-- WHAT THE TASK REQUIRES --
List, from the lines below, each one with "testing" in it.

[[ GIVEN RECORDS open ]]

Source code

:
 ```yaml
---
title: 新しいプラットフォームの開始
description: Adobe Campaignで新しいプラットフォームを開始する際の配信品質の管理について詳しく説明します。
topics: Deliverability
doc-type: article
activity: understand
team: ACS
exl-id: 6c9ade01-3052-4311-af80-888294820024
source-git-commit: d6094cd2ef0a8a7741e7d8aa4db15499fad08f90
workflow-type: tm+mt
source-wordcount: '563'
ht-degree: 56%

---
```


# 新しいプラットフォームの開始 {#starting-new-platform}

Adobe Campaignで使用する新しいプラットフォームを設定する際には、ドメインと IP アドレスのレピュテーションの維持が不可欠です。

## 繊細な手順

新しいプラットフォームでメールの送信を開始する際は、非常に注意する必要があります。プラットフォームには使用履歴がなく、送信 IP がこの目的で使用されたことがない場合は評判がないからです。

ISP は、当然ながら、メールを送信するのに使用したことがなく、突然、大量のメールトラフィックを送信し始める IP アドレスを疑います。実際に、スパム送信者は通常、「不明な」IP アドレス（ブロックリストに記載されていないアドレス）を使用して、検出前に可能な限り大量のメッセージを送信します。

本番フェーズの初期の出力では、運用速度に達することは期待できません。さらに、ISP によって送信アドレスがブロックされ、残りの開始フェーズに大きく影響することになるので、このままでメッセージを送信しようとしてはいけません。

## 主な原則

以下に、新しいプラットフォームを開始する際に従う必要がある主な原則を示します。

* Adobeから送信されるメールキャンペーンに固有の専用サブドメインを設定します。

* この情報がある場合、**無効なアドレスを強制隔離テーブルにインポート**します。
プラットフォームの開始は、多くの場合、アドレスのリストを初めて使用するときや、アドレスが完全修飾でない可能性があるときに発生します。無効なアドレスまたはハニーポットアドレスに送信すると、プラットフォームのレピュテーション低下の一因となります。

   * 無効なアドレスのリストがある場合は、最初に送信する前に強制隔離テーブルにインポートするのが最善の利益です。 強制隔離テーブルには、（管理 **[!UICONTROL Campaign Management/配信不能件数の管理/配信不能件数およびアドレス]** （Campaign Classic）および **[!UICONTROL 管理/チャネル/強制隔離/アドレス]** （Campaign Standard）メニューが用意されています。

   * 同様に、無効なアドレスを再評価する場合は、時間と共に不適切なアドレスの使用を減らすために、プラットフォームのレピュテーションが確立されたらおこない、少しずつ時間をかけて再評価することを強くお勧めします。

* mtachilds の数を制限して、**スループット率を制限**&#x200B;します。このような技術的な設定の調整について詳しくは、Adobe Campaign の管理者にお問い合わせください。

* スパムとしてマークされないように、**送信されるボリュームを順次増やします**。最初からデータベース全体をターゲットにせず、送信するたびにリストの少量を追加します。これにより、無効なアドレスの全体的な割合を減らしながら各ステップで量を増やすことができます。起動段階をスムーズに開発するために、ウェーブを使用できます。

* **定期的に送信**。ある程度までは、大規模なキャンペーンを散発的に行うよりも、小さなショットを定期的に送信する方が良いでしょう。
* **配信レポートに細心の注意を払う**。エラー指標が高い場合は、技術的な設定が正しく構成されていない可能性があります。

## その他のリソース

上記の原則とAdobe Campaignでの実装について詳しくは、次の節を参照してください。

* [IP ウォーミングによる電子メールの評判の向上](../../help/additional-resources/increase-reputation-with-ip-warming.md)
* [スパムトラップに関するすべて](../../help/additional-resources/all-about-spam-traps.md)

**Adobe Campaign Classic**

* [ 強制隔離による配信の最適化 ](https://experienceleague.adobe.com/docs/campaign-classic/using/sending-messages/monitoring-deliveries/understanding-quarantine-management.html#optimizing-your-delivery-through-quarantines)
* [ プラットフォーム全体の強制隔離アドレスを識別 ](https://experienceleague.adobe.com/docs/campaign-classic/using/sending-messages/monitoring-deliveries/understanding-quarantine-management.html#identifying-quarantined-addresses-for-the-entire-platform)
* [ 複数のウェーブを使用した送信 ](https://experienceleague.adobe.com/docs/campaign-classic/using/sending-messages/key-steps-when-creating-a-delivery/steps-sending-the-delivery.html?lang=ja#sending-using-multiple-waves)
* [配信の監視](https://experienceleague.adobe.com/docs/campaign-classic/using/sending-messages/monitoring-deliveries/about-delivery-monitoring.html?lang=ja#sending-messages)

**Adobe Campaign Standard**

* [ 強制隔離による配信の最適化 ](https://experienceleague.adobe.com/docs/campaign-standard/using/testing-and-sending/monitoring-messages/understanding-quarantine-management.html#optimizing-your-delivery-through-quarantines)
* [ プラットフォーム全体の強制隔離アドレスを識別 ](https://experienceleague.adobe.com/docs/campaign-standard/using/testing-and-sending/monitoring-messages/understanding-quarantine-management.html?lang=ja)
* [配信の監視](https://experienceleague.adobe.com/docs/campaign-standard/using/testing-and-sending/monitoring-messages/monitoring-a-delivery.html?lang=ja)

[[ GIVEN RECORDS closed ]]

-- SOLUTION --
* [ 強制隔離による配信の最適化 ](https://experienceleague.adobe.com/docs/campaign-standard/using/testing-and-sending/monitoring-messages/understanding-quarantine-management.html#optimizing-your-delivery-through-quarantines)
* [ プラットフォーム全体の強制隔離アドレスを識別 ](https://experienceleague.adobe.com/docs/campaign-standard/using/testing-and-sending/monitoring-messages/understanding-quarantine-management.html?lang=ja)
* [配信の監視](https://experienceleague.adobe.com/docs/campaign-standard/using/testing-and-sending/monitoring-messages/monitoring-a-delivery.html?lang=ja)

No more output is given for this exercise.